*Work task*:
Find the line with "sprachen: Das sind" in the entries below. Repeat it, every following line, and the line with "Und stunden des", exactly and with nothing added.

*Exercise data*:

::::

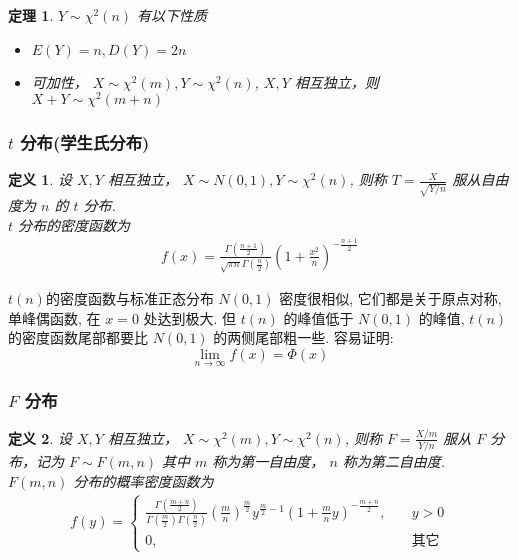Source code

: \documentclass{ctexart}
\newcommand{\。}{．} %
\newenvironment{lvse}{
    \begin{tcolorbox}[enhanced, breakable, colback=qlv, boxrule=0pt, frame hidden,
        borderline west={0.7mm}{0.1mm}{slv}]
    }
    {\end{tcolorbox}}
\newenvironment{huangse}{
    \begin{tcolorbox}[enhanced, breakable, colback=qhuang, boxrule=0pt, frame hidden,
        borderline west={0.7mm}{0.1mm}{shuang}]
    }
    {\end{tcolorbox}}
\theoremstyle{t} %
\newtheorem{dyhj}{\color{slv} 定义}[subsection] %
\newtheorem{dlhj}{\color{shuang} 定理}[subsection]
\newenvironment{dy}{\begin{lvse}\begin{dyhj}}{\end{dyhj}\end{lvse}}
\newenvironment{dl}{\begin{huangse}\begin{dlhj}}{\end{dlhj}\end{huangse}}
\begin{document}
\begin{dl}
    $Y \sim \chi^2(n)$ 有以下性质
    \begin{itemize}
        \item $E(Y) = n, D(Y) = 2n$
        \item 可加性， $X \sim \chi^2(m), Y \sim \chi^2(n)$, $X, Y$ 相互独立，则 $X + Y \sim \chi^2(m + n)$
    \end{itemize}
\end{dl}

\subsubsection{$t$ 分布(学生氏分布)}

\begin{dy}
    设 $X, Y$ 相互独立， $X \sim N(0, 1), Y \sim \chi^2(n)$, 则称 $T = \frac{X}{\sqrt{Y/n}}$ 服从自由度为 $n$ 的 $t$ 分布. \\
    $t$ 分布的密度函数为
    \begin{align*}
        f(x) = \frac{\Gamma\left(\frac{n + 1}{2}\right)}{\sqrt{\pi n }\Gamma\left(\frac{n}{2}\right)}\left(1 + \frac{x^2}{n}\right)^{-\frac{n + 1}{2}}
    \end{align*}
\end{dy}

$t(n)$的密度函数与标准正态分布 $N(0, 1)$ 密度很相似, 它们都是关于原点对称, 单峰偶函数, 在 $x = 0$ 处达到极大. 但 $t(n)$ 的峰值低于
$N(0, 1)$ 的峰值, $t(n)$ 的密度函数尾部都要比 $N(0, 1)$ 的两侧尾部粗一些. 容易证明:
\[
    \lim_{n \to \infty} f(x) = \Phi(x)
\]

\subsubsection{$F$ 分布}

\begin{dy}
    设 $X, Y$ 相互独立， $X \sim \chi^2(m), Y \sim \chi^2(n)$, 则称 $F = \frac{X / m}{Y / n}$ 服从 $F$ 分布，记为 $F \sim F(m, n)$ 其中 $m$ 称为第一自由度， $n$ 称为第二自由度. \\
    $F(m, n)$ 分布的概率密度函数为
    \begin{align*}
        f(y) = \begin{cases}
            \frac{\Gamma\left(\frac{m + n}{2}\right)}{\Gamma\left(\frac{m}{2}\right)\Gamma\left(\frac{n}{2}\right)}\left(\frac{m}{n}\right)^{\frac{m}{2}}y^{\frac{m}{2} - 1}\left(1 + \frac{m}{n}y\right)^{-\frac{m + n}{2}},& \quad y > 0 \\
            0,& \quad \text{其它} 
        \end{cases}
    \end{align*}
\end{dy}
\end{document}
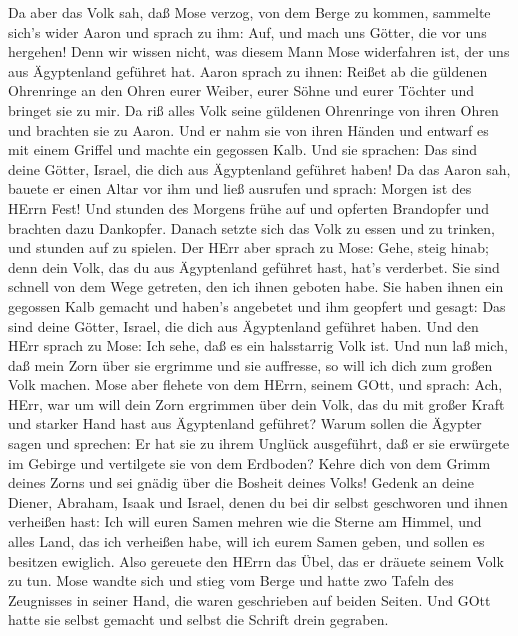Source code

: Da aber das Volk sah, daß Mose verzog, von dem Berge zu
kommen, sammelte sich's wider Aaron und sprach zu ihm: Auf, und mach uns
Götter, die vor uns hergehen! Denn wir wissen nicht, was diesem Mann
Mose widerfahren ist, der uns aus Ägyptenland geführet hat. 
Aaron sprach zu ihnen: Reißet ab die güldenen Ohrenringe an den Ohren
eurer Weiber, eurer Söhne und eurer Töchter und bringet sie zu mir.
 Da riß alles Volk seine güldenen Ohrenringe von ihren Ohren
und brachten sie zu Aaron.  Und er nahm sie von ihren Händen
und entwarf es mit einem Griffel und machte ein gegossen Kalb. Und sie
sprachen: Das sind deine Götter, Israel, die dich aus Ägyptenland
geführet haben!  Da das Aaron sah, bauete er einen Altar vor
ihm und ließ ausrufen und sprach: Morgen ist des HErrn Fest!
 Und stunden des Morgens frühe auf und opferten Brandopfer
und brachten dazu Dankopfer. Danach setzte sich das Volk zu essen und zu
trinken, und stunden auf zu spielen.  Der HErr aber sprach
zu Mose: Gehe, steig hinab; denn dein Volk, das du aus Ägyptenland
geführet hast, hat's verderbet.  Sie sind schnell von dem
Wege getreten, den ich ihnen geboten habe. Sie haben ihnen ein gegossen
Kalb gemacht und haben's angebetet und ihm geopfert und gesagt: Das sind
deine Götter, Israel, die dich aus Ägyptenland geführet haben.
 Und den HErr sprach zu Mose: Ich sehe, daß es ein
halsstarrig Volk ist.  Und nun laß mich, daß mein Zorn über
sie ergrimme und sie auffresse, so will ich dich zum großen Volk machen.
 Mose aber flehete von dem HErrn, seinem GOtt, und sprach:
Ach, HErr, war um will dein Zorn ergrimmen über dein Volk, das du mit
großer Kraft und starker Hand hast aus Ägyptenland geführet?
 Warum sollen die Ägypter sagen und sprechen: Er hat sie zu
ihrem Unglück ausgeführt, daß er sie erwürgete im Gebirge und vertilgete
sie von dem Erdboden? Kehre dich von dem Grimm deines Zorns und sei
gnädig über die Bosheit deines Volks!  Gedenk an deine
Diener, Abraham, Isaak und Israel, denen du bei dir selbst geschworen
und ihnen verheißen hast: Ich will euren Samen mehren wie die Sterne am
Himmel, und alles Land, das ich verheißen habe, will ich eurem Samen
geben, und sollen es besitzen ewiglich.  Also gereuete den
HErrn das Übel, das er dräuete seinem Volk zu tun.  Mose
wandte sich und stieg vom Berge und hatte zwo Tafeln des Zeugnisses in
seiner Hand, die waren geschrieben auf beiden Seiten.  Und
GOtt hatte sie selbst gemacht und selbst die Schrift drein gegraben.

::::

*Exercise result*:
sprachen: Das sind deine Götter, Israel, die dich aus Ägyptenland
geführet haben!  Da das Aaron sah, bauete er einen Altar vor
ihm und ließ ausrufen und sprach: Morgen ist des HErrn Fest!
 Und stunden des Morgens frühe auf und opferten Brandopfer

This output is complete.